Repeat the material exactly from its first line to the line that includes "Michael Abrash, 1997.". Skip pictures.

Segment Start: DATA FOR THIS EXERCISE

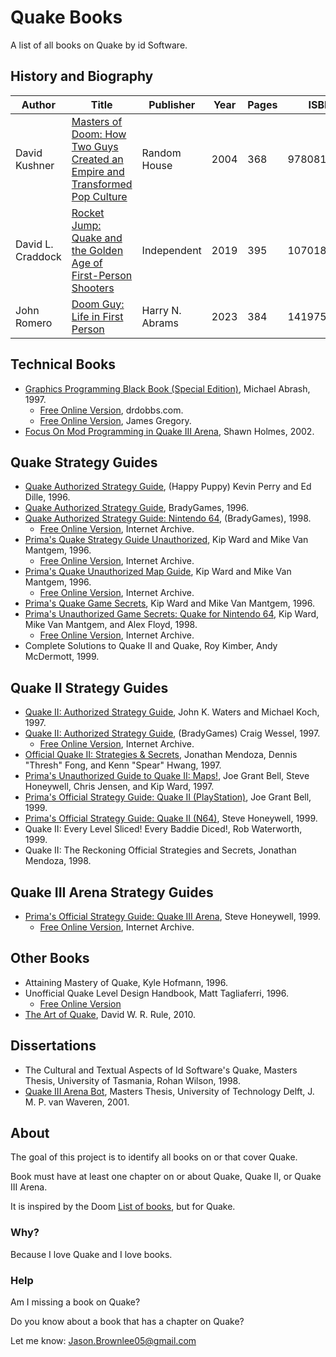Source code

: # Quake Books

A list of all books on Quake by id Software.

## History and Biography

| Author  | Title | Publisher | Year | Pages | ISBN-10 | ISBN-13 |
| --- | --- | --- | --- | --- | --- | --- |
| David Kushner | [Masters of Doom: How Two Guys Created an Empire and Transformed Pop Culture](https://amzn.to/3EhDEDJ) | Random House | 2004 | 368 | 9780812972153 | 978-0812972153 |
| David L. Craddock | [Rocket Jump: Quake and the Golden Age of First-Person Shooters](https://amzn.to/3YSo237) | Independent | 2019 | 395 | 1070183601 | 978-1070183602 |
| John Romero | [Doom Guy: Life in First Person](https://amzn.to/3QUT0FO) | Harry N. Abrams | 2023 | 384 | 141975811X | 978-1419758119 |

## Technical Books

* [Graphics Programming Black Book (Special Edition)](https://amzn.to/45RXbGL), Michael Abrash, 1997.
	* [Free Online Version](https://www.drdobbs.com/parallel/graphics-programming-black-book/184404919), drdobbs.com.
	* [Free Online Version](https://github.com/jagregory/abrash-black-book), James Gregory.
* [Focus On Mod Programming in Quake III Arena](https://amzn.to/45uSOSd), Shawn Holmes, 2002.

## Quake Strategy Guides

* [Quake Authorized Strategy Guide](https://amzn.to/3R0BRub), (Happy Puppy) Kevin Perry and Ed Dille, 1996.
* [Quake Authorized Strategy Guide](https://amzn.to/3PftIku), BradyGames, 1996.
* [Quake Authorized Strategy Guide: Nintendo 64](https://amzn.to/3sAcIg0), (BradyGames), 1998.
	* [Free Online Version](https://archive.org/details/quake-authorized-strategy-guide), Internet Archive.
* [Prima's Quake Strategy Guide Unauthorized](https://amzn.to/3EmPZX6), Kip Ward and Mike Van Mantgem, 1996.
	* [Free Online Version](https://archive.org/details/primasquakestrat0000ward), Internet Archive.
* [Prima's Quake Unauthorized Map Guide](https://amzn.to/3QW4kBD), Kip Ward and Mike Van Mantgem, 1996.
	* [Free Online Version](https://archive.org/details/primasquakemapgu0000ward), Internet Archive.
* [Prima's Quake Game Secrets](https://amzn.to/3L2JGvA), Kip Ward and Mike Van Mantgem, 1996.
* [Prima's Unauthorized Game Secrets: Quake for Nintendo 64](https://amzn.to/3OYRqQw), Kip Ward, Mike Van Mantgem, and Alex Floyd, 1998.
	* [Free Online Version](https://archive.org/details/quake-for-nintendo-64-primas-official-strategy-guide), Internet Archive.
* Complete Solutions to Quake II and Quake, Roy Kimber, Andy McDermott, 1999.

## Quake II Strategy Guides

* [Quake II: Authorized Strategy Guide](https://amzn.to/3qKJmuV), John K. Waters and Michael Koch, 1997.
* [Quake II: Authorized Strategy Guide](https://amzn.to/45NFGHs), (BradyGames) Craig Wessel, 1997.
	* [Free Online Version](https://archive.org/details/quake-ii-authorized-strategy-guide), Internet Archive.
* [Official Quake II: Strategies & Secrets](https://amzn.to/45x84xL), Jonathan Mendoza, Dennis "Thresh" Fong, and Kenn "Spear" Hwang, 1997.
* [Prima's Unauthorized Guide to Quake II: Maps!](https://amzn.to/3Eh4LyX), Joe Grant Bell, Steve Honeywell, Chris Jensen, and Kip Ward, 1997.
* [Prima's Official Strategy Guide: Quake II (PlayStation)](https://amzn.to/45xyQpG), Joe Grant Bell, 1999.
* [Prima's Official Strategy Guide: Quake II (N64)](https://amzn.to/3YYZkhr), Steve Honeywell, 1999.
* Quake II: Every Level Sliced! Every Baddie Diced!, Rob Waterworth, 1999.
* Quake II: The Reckoning Official Strategies and Secrets, Jonathan Mendoza, 1998.

## Quake III Arena Strategy Guides

* [Prima's Official Strategy Guide: Quake III Arena](https://amzn.to/4868Rrk), Steve Honeywell, 1999.
	* [Free Online Version](https://archive.org/details/quake-iii-arena-official-strategy-guide), Internet Archive.

## Other Books

* Attaining Mastery of Quake, Kyle Hofmann, 1996.
* Unofficial Quake Level Design Handbook, Matt Tagliaferri, 1996.
	* [Free Online Version](https://archive.org/details/unofficial-quake-level-design-handbook)
* [The Art of Quake](https://amzn.to/3svH9E7), David W. R. Rule, 2010.

## Dissertations

* The Cultural and Textual Aspects of Id Software's Quake, Masters Thesis, University of Tasmania, Rohan Wilson, 1998.
* [Quake III Arena Bot](http://www.kbs.twi.tudelft.nl/Publications/MSc/2001-VanWaveren-MSc.html), Masters Thesis, University of Technology Delft, J. M. P. van Waveren, 2001.


## About

The goal of this project is to identify all books on or that cover Quake.

Book must have at least one chapter on or about Quake, Quake II, or Quake III Arena.

It is inspired by the Doom [List of books](https://doomwiki.org/wiki/List_of_books), but for Quake.

### Why?

Because I love Quake and I love books.

### Help

Am I missing a book on Quake?

Do you know about a book that has a chapter on Quake?

Let me know: Jason.Brownlee05@gmail.com


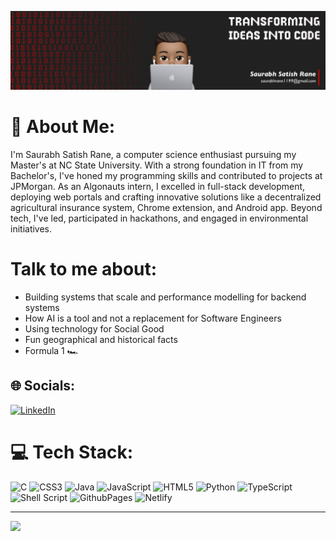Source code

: ![image info](./linekedin.jpg)


# 💫 About Me:
I'm Saurabh Satish Rane, a computer science enthusiast pursuing my Master's at NC State University. With a strong foundation in IT from my Bachelor's, I've honed my programming skills and contributed to projects at JPMorgan. As an Algonauts intern, I excelled in full-stack development, deploying web portals and crafting innovative solutions like a decentralized agricultural insurance system, Chrome extension, and Android app. Beyond tech, I've led, participated in hackathons, and engaged in environmental initiatives. 

# Talk to me about:
- Building systems that scale and performance modelling for backend systems
- How AI is a tool and not a replacement for Software Engineers
- Using technology for Social Good
- Fun geographical and historical facts
- Formula 1 🏎️


## 🌐 Socials:
[![LinkedIn](https://img.shields.io/badge/LinkedIn-%230077B5.svg?logo=linkedin&logoColor=white)](https://linkedin.com/in/saurabhrane1199) 

# 💻 Tech Stack:
![C](https://img.shields.io/badge/c-%2300599C.svg?style=for-the-badge&logo=c&logoColor=white) ![CSS3](https://img.shields.io/badge/css3-%231572B6.svg?style=for-the-badge&logo=css3&logoColor=white) ![Java](https://img.shields.io/badge/java-%23ED8B00.svg?style=for-the-badge&logo=openjdk&logoColor=white) ![JavaScript](https://img.shields.io/badge/javascript-%23323330.svg?style=for-the-badge&logo=javascript&logoColor=%23F7DF1E) ![HTML5](https://img.shields.io/badge/html5-%23E34F26.svg?style=for-the-badge&logo=html5&logoColor=white) ![Python](https://img.shields.io/badge/python-3670A0?style=for-the-badge&logo=python&logoColor=ffdd54) ![TypeScript](https://img.shields.io/badge/typescript-%23007ACC.svg?style=for-the-badge&logo=typescript&logoColor=white) ![Shell Script](https://img.shields.io/badge/shell_script-%23121011.svg?style=for-the-badge&logo=gnu-bash&logoColor=white) ![GithubPages](https://img.shields.io/badge/github%20pages-121013?style=for-the-badge&logo=github&logoColor=white) ![Netlify](https://img.shields.io/badge/netlify-%23000000.svg?style=for-the-badge&logo=netlify&logoColor=#00C7B7)

---
[![](https://visitcount.itsvg.in/api?id=saurabhrane1199&icon=0&color=0)](https://visitcount.itsvg.in)

<!-- Proudly created with GPRM ( https://gprm.itsvg.in ) -->
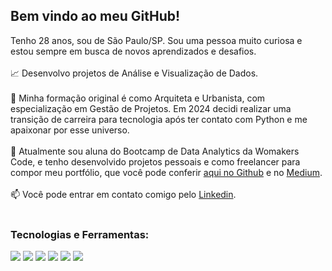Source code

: ## Bem vindo ao meu GitHub!

Tenho 28 anos, sou de São Paulo/SP. Sou uma pessoa muito curiosa e estou sempre em busca de novos aprendizados e desafios.
<br></br>
:chart_with_upwards_trend: Desenvolvo projetos de Análise e Visualização de Dados.<br></br>
:triangular_ruler: Minha formação original é como Arquiteta e Urbanista, com especialização em Gestão de Projetos. Em 2024 decidi realizar uma transição de carreira para tecnologia após ter contato com Python e me apaixonar por esse universo.<br></br>
:book: Atualmente sou aluna do Bootcamp de Data Analytics da Womakers Code, e tenho desenvolvido projetos pessoais e como freelancer para compor meu portfólio, que você pode conferir [aqui no Github](https://github.com/anandaviana?tab=repositories) e no [Medium](https://medium.com/@anandadsv "Medium"). <br></br>
:mailbox: Você pode entrar em contato comigo pelo [Linkedin](https://www.linkedin.com/in/ananda-viana-86ba2815a/ "Linkedin"). <br></br>

### Tecnologias e Ferramentas:
<img src="https://cdn.jsdelivr.net/gh/devicons/devicon@latest/icons/python/python-original-wordmark.svg" />
<img src="https://cdn.jsdelivr.net/gh/devicons/devicon@latest/icons/pandas/pandas-original-wordmark.svg" />
<img src="https://cdn.jsdelivr.net/gh/devicons/devicon@latest/icons/numpy/numpy-original-wordmark.svg" />
<img src="https://cdn.jsdelivr.net/gh/devicons/devicon@latest/icons/matplotlib/matplotlib-original-wordmark.svg" />
<img src="https://cdn.jsdelivr.net/gh/devicons/devicon@latest/icons/git/git-plain-wordmark.svg" />
<img src="https://cdn.jsdelivr.net/gh/devicons/devicon@latest/icons/github/github-original-wordmark.svg" />
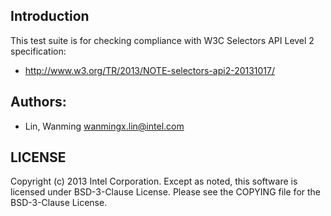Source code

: ## Introduction

This test suite is for checking compliance with W3C Selectors API Level 2 specification:
* http://www.w3.org/TR/2013/NOTE-selectors-api2-20131017/

## Authors:

* Lin, Wanming <wanmingx.lin@intel.com>

## LICENSE

Copyright (c) 2013 Intel Corporation.
Except as noted, this software is licensed under BSD-3-Clause License.
Please see the COPYING file for the BSD-3-Clause License.
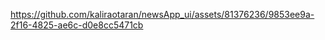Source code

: 



https://github.com/kaliraotaran/newsApp_ui/assets/81376236/9853ee9a-2f16-4825-ae6c-d0e8cc5471cb



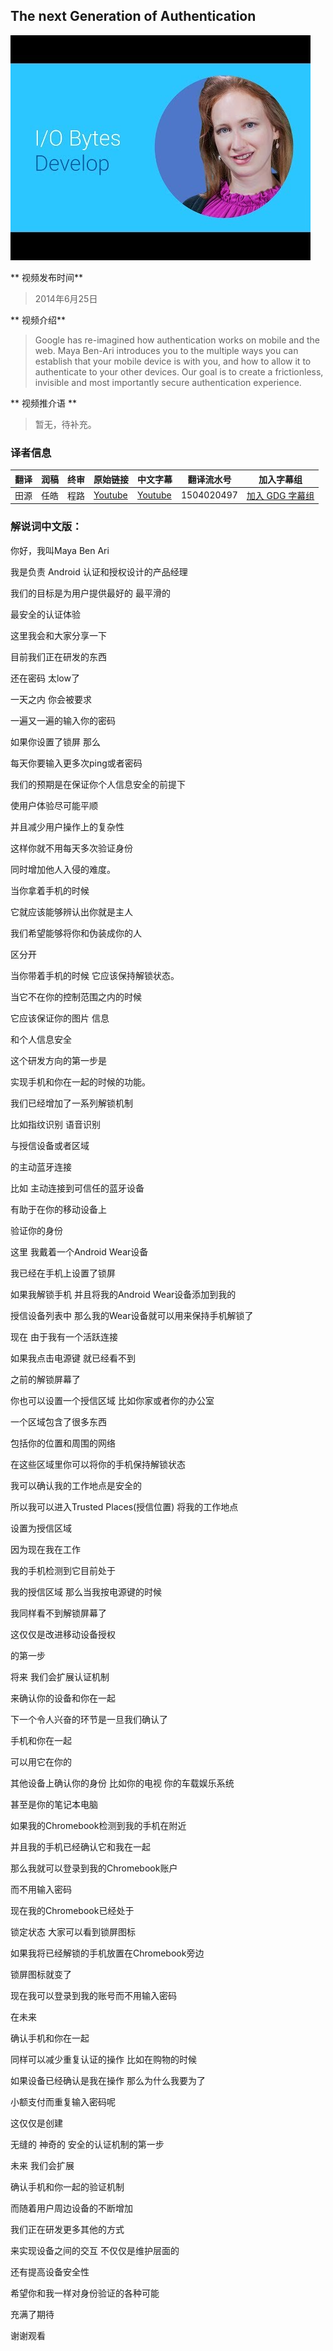 ## The next Generation of Authentication

![video_screenshot](images/I0lt8Tphn2A.jpg) 

** 视频发布时间**
 
> 2014年6月25日

** 视频介绍**

> Google has re-imagined how authentication works on mobile and the web. Maya Ben-Ari introduces you to the multiple ways you can establish that your mobile device is with you, and how to allow it to authenticate to your other devices. Our goal is to create a frictionless, invisible and most importantly secure authentication experience.

** 视频推介语 **

>  暂无，待补充。

### 译者信息 

| 翻译 | 润稿 | 终审 | 原始链接 | 中文字幕 |  翻译流水号  |  加入字幕组  |
| ----|----|----|----|----|----|----|
| 田源 | 任皓 | 程路 | [ Youtube ]( https://www.youtube.com/watch?v=I0lt8Tphn2A ) | [ Youtube ](https://www.youtube.com/watch?v=9_WZUTevi-E) | 1504020497 | [ 加入 GDG 字幕组 ]( http://www.gfansub.com/join_translator ) |


### 解说词中文版：

你好，我叫Maya Ben Ari  

我是负责 Android 认证和授权设计的产品经理

我们的目标是为用户提供最好的  最平滑的

最安全的认证体验

这里我会和大家分享一下

目前我们正在研发的东西

还在密码  太low了

一天之内  你会被要求

一遍又一遍的输入你的密码

如果你设置了锁屏  那么

每天你要输入更多次ping或者密码

我们的预期是在保证你个人信息安全的前提下  

使用户体验尽可能平顺

并且减少用户操作上的复杂性

这样你就不用每天多次验证身份

同时增加他人入侵的难度。

当你拿着手机的时候

它就应该能够辨认出你就是主人

我们希望能够将你和伪装成你的人

区分开

当你带着手机的时候  它应该保持解锁状态。

当它不在你的控制范围之内的时候  

它应该保证你的图片  信息

和个人信息安全  

这个研发方向的第一步是

实现手机和你在一起的时候的功能。

我们已经增加了一系列解锁机制

比如指纹识别  语音识别

与授信设备或者区域

的主动蓝牙连接

比如  主动连接到可信任的蓝牙设备

有助于在你的移动设备上

验证你的身份

这里  我戴着一个Android Wear设备

我已经在手机上设置了锁屏

如果我解锁手机  并且将我的Android Wear设备添加到我的

授信设备列表中  那么我的Wear设备就可以用来保持手机解锁了

现在  由于我有一个活跃连接

如果我点击电源键  就已经看不到

之前的解锁屏幕了

你也可以设置一个授信区域  比如你家或者你的办公室

一个区域包含了很多东西

包括你的位置和周围的网络

在这些区域里你可以将你的手机保持解锁状态

我可以确认我的工作地点是安全的

所以我可以进入Trusted Places(授信位置)  将我的工作地点

设置为授信区域

因为现在我在工作

我的手机检测到它目前处于

我的授信区域  那么当我按电源键的时候

我同样看不到解锁屏幕了

这仅仅是改进移动设备授权

的第一步

将来  我们会扩展认证机制

来确认你的设备和你在一起

下一个令人兴奋的环节是一旦我们确认了

手机和你在一起

可以用它在你的

其他设备上确认你的身份  比如你的电视  你的车载娱乐系统

甚至是你的笔记本电脑

如果我的Chromebook检测到我的手机在附近

并且我的手机已经确认它和我在一起

那么我就可以登录到我的Chromebook账户

而不用输入密码

现在我的Chromebook已经处于

锁定状态  大家可以看到锁屏图标

如果我将已经解锁的手机放置在Chromebook旁边

锁屏图标就变了

现在我可以登录到我的账号而不用输入密码

在未来

确认手机和你在一起

同样可以减少重复认证的操作  比如在购物的时候

如果设备已经确认是我在操作  那么为什么我要为了

小额支付而重复输入密码呢

这仅仅是创建

无缝的  神奇的  安全的认证机制的第一步

未来  我们会扩展

确认手机和你一起的验证机制

而随着用户周边设备的不断增加

我们正在研发更多其他的方式

来实现设备之间的交互  不仅仅是维护层面的

还有提高设备安全性

希望你和我一样对身份验证的各种可能

充满了期待

谢谢观看

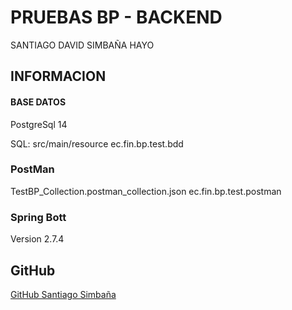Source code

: # PRUEBAS BP - BACKEND

SANTIAGO DAVID SIMBAÑA HAYO

## INFORMACION

#### BASE DATOS
PostgreSql 14

SQL: src/main/resource
ec.fin.bp.test.bdd


### PostMan
TestBP_Collection.postman_collection.json
ec.fin.bp.test.postman

### Spring Bott
Version 2.7.4

## GitHub
[GitHub  Santiago Simbaña](https://github.com/Santos0708/PruebasBP.git)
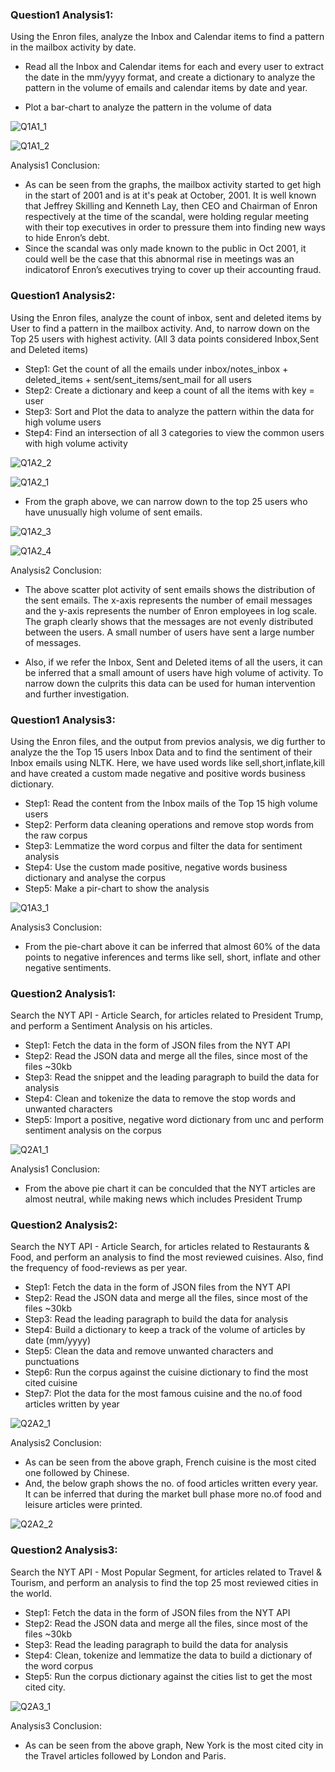 
### Question1 Analysis1: 
Using the Enron files, analyze the Inbox and Calendar items to find a pattern in the mailbox activity by date.

- Read all the Inbox and Calendar items for each and every user to extract the date in the mm/yyyy format, and create a dictionary to analyze the pattern in the volume of emails and calendar items by date and year.

- Plot a bar-chart to analyze the pattern in the volume of data

![Q1A1_1](https://github.com/dhavalbhinde/bhinde_dhaval_spring2017/blob/master/midterm/images/Q1A1_1.PNG)

![Q1A1_2](https://github.com/dhavalbhinde/bhinde_dhaval_spring2017/blob/master/midterm/images/Q1A1_2.PNG)

Analysis1 Conclusion:

- As can be seen from the graphs, the mailbox activity started to get high in the start of 2001 and is at it's peak at October, 2001. It is well known that Jeffrey Skilling and Kenneth Lay, then CEO and Chairman of Enron respectively at the time of the scandal, were holding regular meeting with their top executives in order to pressure them into finding new ways to hide Enron’s debt. 
- Since the scandal was only made known to the public in Oct 2001, it could well be the case that this abnormal rise in meetings was an indicatorof Enron’s executives trying to cover up their accounting fraud.

### Question1 Analysis2:
Using the Enron files, analyze the count of inbox, sent and deleted items by User to find a pattern in the mailbox activity. And, to narrow down on the Top 25 users with highest activity. (All 3 data points considered Inbox,Sent and Deleted items)

- Step1: Get the count of all the emails under inbox/notes_inbox + deleted_items + sent/sent_items/sent_mail for all users
- Step2: Create a dictionary and keep a count of all the items with key = user
- Step3: Sort and Plot the data to analyze the pattern within the data for high volume users
- Step4: Find an intersection of all 3 categories to view the common users with high volume activity

![Q1A2_2](https://github.com/dhavalbhinde/bhinde_dhaval_spring2017/blob/master/midterm/images/Q1A2_2.PNG)

![Q1A2_1](https://github.com/dhavalbhinde/bhinde_dhaval_spring2017/blob/master/midterm/images/Q1A2_1.PNG)

- From the graph above, we can narrow down to the top 25 users who have unusually high volume of sent emails.

![Q1A2_3](https://github.com/dhavalbhinde/bhinde_dhaval_spring2017/blob/master/midterm/images/Q1A2_3.PNG)

![Q1A2_4](https://github.com/dhavalbhinde/bhinde_dhaval_spring2017/blob/master/midterm/images/Q1A2_4.PNG)

Analysis2 Conclusion:

- The above scatter plot activity of sent emails shows the distribution of the sent emails.
  The x-axis represents the number of email messages and the y-axis represents the number of Enron employees in log scale.
  The graph clearly shows that the messages are not evenly distributed between the users. A small number of users have sent a     large number of messages. 
  
- Also, if we refer the Inbox, Sent and Deleted items of all the users, it can be inferred that a small amount of users have       high volume of activity. To narrow down the culprits this data can be used for human intervention and further investigation.   

### Question1 Analysis3:

Using the Enron files, and the output from previos analysis, we dig further to analyze the the Top 15 users Inbox Data and to find the   sentiment of their Inbox emails using NLTK. Here, we have used words like sell,short,inflate,kill and have created a custom made         negative and positive words business dictionary. 

- Step1: Read the content from the Inbox mails of the Top 15 high volume users
- Step2: Perform data cleaning operations and remove stop words from the raw corpus
- Step3: Lemmatize the word corpus and filter the data for sentiment analysis
- Step4: Use the custom made positive, negative words business dictionary and analyse the corpus
- Step5: Make a pir-chart to show the analysis

![Q1A3_1](https://github.com/dhavalbhinde/bhinde_dhaval_spring2017/blob/master/midterm/images/Q1A3_1.PNG)

Analysis3 Conclusion:
    
- From the pie-chart above it can be inferred that almost 60% of the data points to negative inferences and terms like sell,       short, inflate and other negative sentiments.    

### Question2 Analysis1:

Search the NYT API - Article Search, for articles related to President Trump, and perform a Sentiment Analysis on his articles.

- Step1: Fetch the data in the form of JSON files from the NYT API
- Step2: Read the JSON data and merge all the files, since most of the files ~30kb
- Step3: Read the snippet and the leading paragraph to build the data for analysis
- Step4: Clean and tokenize the data to remove the stop words and unwanted characters
- Step5: Import a positive, negative word dictionary from unc and perform sentiment analysis on the corpus

![Q2A1_1](https://github.com/dhavalbhinde/bhinde_dhaval_spring2017/blob/master/midterm/images/Q2A1_1.PNG)

Analysis1 Conclusion: 
- From the above pie chart it can be conculded that the NYT articles are almost neutral, while making news which includes         President Trump

### Question2 Analysis2:

Search the NYT API - Article Search, for articles related to Restaurants & Food, and perform an analysis to find the most reviewed cuisines. Also, find the frequency of food-reviews as per year.

- Step1: Fetch the data in the form of JSON files from the NYT API
- Step2: Read the JSON data and merge all the files, since most of the files ~30kb
- Step3: Read the leading paragraph to build the data for analysis
- Step4: Build a dictionary to keep a track of the volume of articles by date (mm/yyyy)
- Step5: Clean the data and remove unwanted characters and punctuations
- Step6: Run the corpus against the cuisine dictionary to find the most cited cuisine
- Step7: Plot the data for the most famous cuisine and the no.of food articles written by year

![Q2A2_1](https://github.com/dhavalbhinde/bhinde_dhaval_spring2017/blob/master/midterm/images/Q2A2_1.PNG)

Analysis2 Conclusion:

- As can be seen from the above graph, French cuisine is the most cited one followed by Chinese.
- And, the below graph shows the no. of food articles written every year. It can be inferred that during the market bull phase     more no.of food and leisure articles were printed. 

![Q2A2_2](https://github.com/dhavalbhinde/bhinde_dhaval_spring2017/blob/master/midterm/images/Q2A2_2.PNG)

### Question2 Analysis3:

Search the NYT API - Most Popular Segment, for articles related to Travel & Tourism, and perform an analysis to find the top 25 most reviewed cities in the world.

- Step1: Fetch the data in the form of JSON files from the NYT API
- Step2: Read the JSON data and merge all the files, since most of the files ~30kb
- Step3: Read the leading paragraph to build the data for analysis
- Step4: Clean, tokenize and lemmatize the data to build a dictionary of the word corpus
- Step5: Run the corpus dictionary against the cities list to get the most cited city.

![Q2A3_1](https://github.com/dhavalbhinde/bhinde_dhaval_spring2017/blob/master/midterm/images/Q2A3_1.PNG)

Analysis3 Conclusion:

- As can be seen from the above graph, New York is the most cited city in the Travel articles followed by London and Paris.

Segment End: DATA FOR THIS EXERCISE

> WORKED SOLUTION
Source code

: # Quake Books

A list of all books on Quake by id Software.

## History and Biography

| Author  | Title | Publisher | Year | Pages | ISBN-10 | ISBN-13 |
| --- | --- | --- | --- | --- | --- | --- |
| David Kushner | [Masters of Doom: How Two Guys Created an Empire and Transformed Pop Culture](https://amzn.to/3EhDEDJ) | Random House | 2004 | 368 | 9780812972153 | 978-0812972153 |
| David L. Craddock | [Rocket Jump: Quake and the Golden Age of First-Person Shooters](https://amzn.to/3YSo237) | Independent | 2019 | 395 | 1070183601 | 978-1070183602 |
| John Romero | [Doom Guy: Life in First Person](https://amzn.to/3QUT0FO) | Harry N. Abrams | 2023 | 384 | 141975811X | 978-1419758119 |

## Technical Books

* [Graphics Programming Black Book (Special Edition)](https://amzn.to/45RXbGL), Michael Abrash, 1997.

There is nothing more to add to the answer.